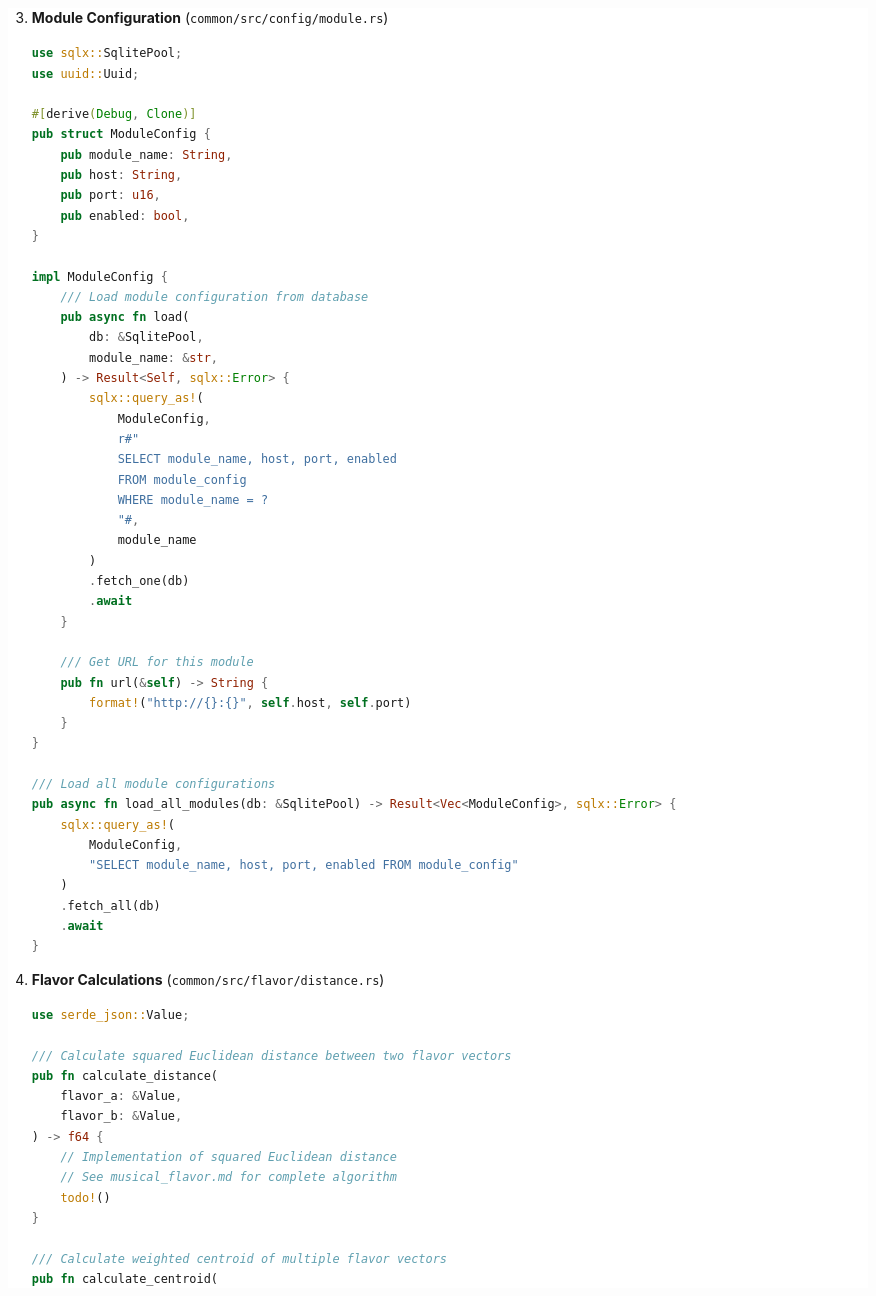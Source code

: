 3. **Module Configuration** (`common/src/config/module.rs`)
   ```rust
   use sqlx::SqlitePool;
   use uuid::Uuid;

   #[derive(Debug, Clone)]
   pub struct ModuleConfig {
       pub module_name: String,
       pub host: String,
       pub port: u16,
       pub enabled: bool,
   }

   impl ModuleConfig {
       /// Load module configuration from database
       pub async fn load(
           db: &SqlitePool,
           module_name: &str,
       ) -> Result<Self, sqlx::Error> {
           sqlx::query_as!(
               ModuleConfig,
               r#"
               SELECT module_name, host, port, enabled
               FROM module_config
               WHERE module_name = ?
               "#,
               module_name
           )
           .fetch_one(db)
           .await
       }

       /// Get URL for this module
       pub fn url(&self) -> String {
           format!("http://{}:{}", self.host, self.port)
       }
   }

   /// Load all module configurations
   pub async fn load_all_modules(db: &SqlitePool) -> Result<Vec<ModuleConfig>, sqlx::Error> {
       sqlx::query_as!(
           ModuleConfig,
           "SELECT module_name, host, port, enabled FROM module_config"
       )
       .fetch_all(db)
       .await
   }
   ```

4. **Flavor Calculations** (`common/src/flavor/distance.rs`)
   ```rust
   use serde_json::Value;

   /// Calculate squared Euclidean distance between two flavor vectors
   pub fn calculate_distance(
       flavor_a: &Value,
       flavor_b: &Value,
   ) -> f64 {
       // Implementation of squared Euclidean distance
       // See musical_flavor.md for complete algorithm
       todo!()
   }

   /// Calculate weighted centroid of multiple flavor vectors
   pub fn calculate_centroid(
   ```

→ **PROBLEM DESCRIPTION**
Only these are to be transcribed: the line with "4. **Flavor Calculations**" and every line after it through the last line of the entries, each exactly.

→ **TASK OUTPUT**
4. **Flavor Calculations** (`common/src/flavor/distance.rs`)
   ```rust
   use serde_json::Value;

   /// Calculate squared Euclidean distance between two flavor vectors
   pub fn calculate_distance(
       flavor_a: &Value,
       flavor_b: &Value,
   ) -> f64 {
       // Implementation of squared Euclidean distance
       // See musical_flavor.md for complete algorithm
       todo!()
   }

   /// Calculate weighted centroid of multiple flavor vectors
   pub fn calculate_centroid(
   ```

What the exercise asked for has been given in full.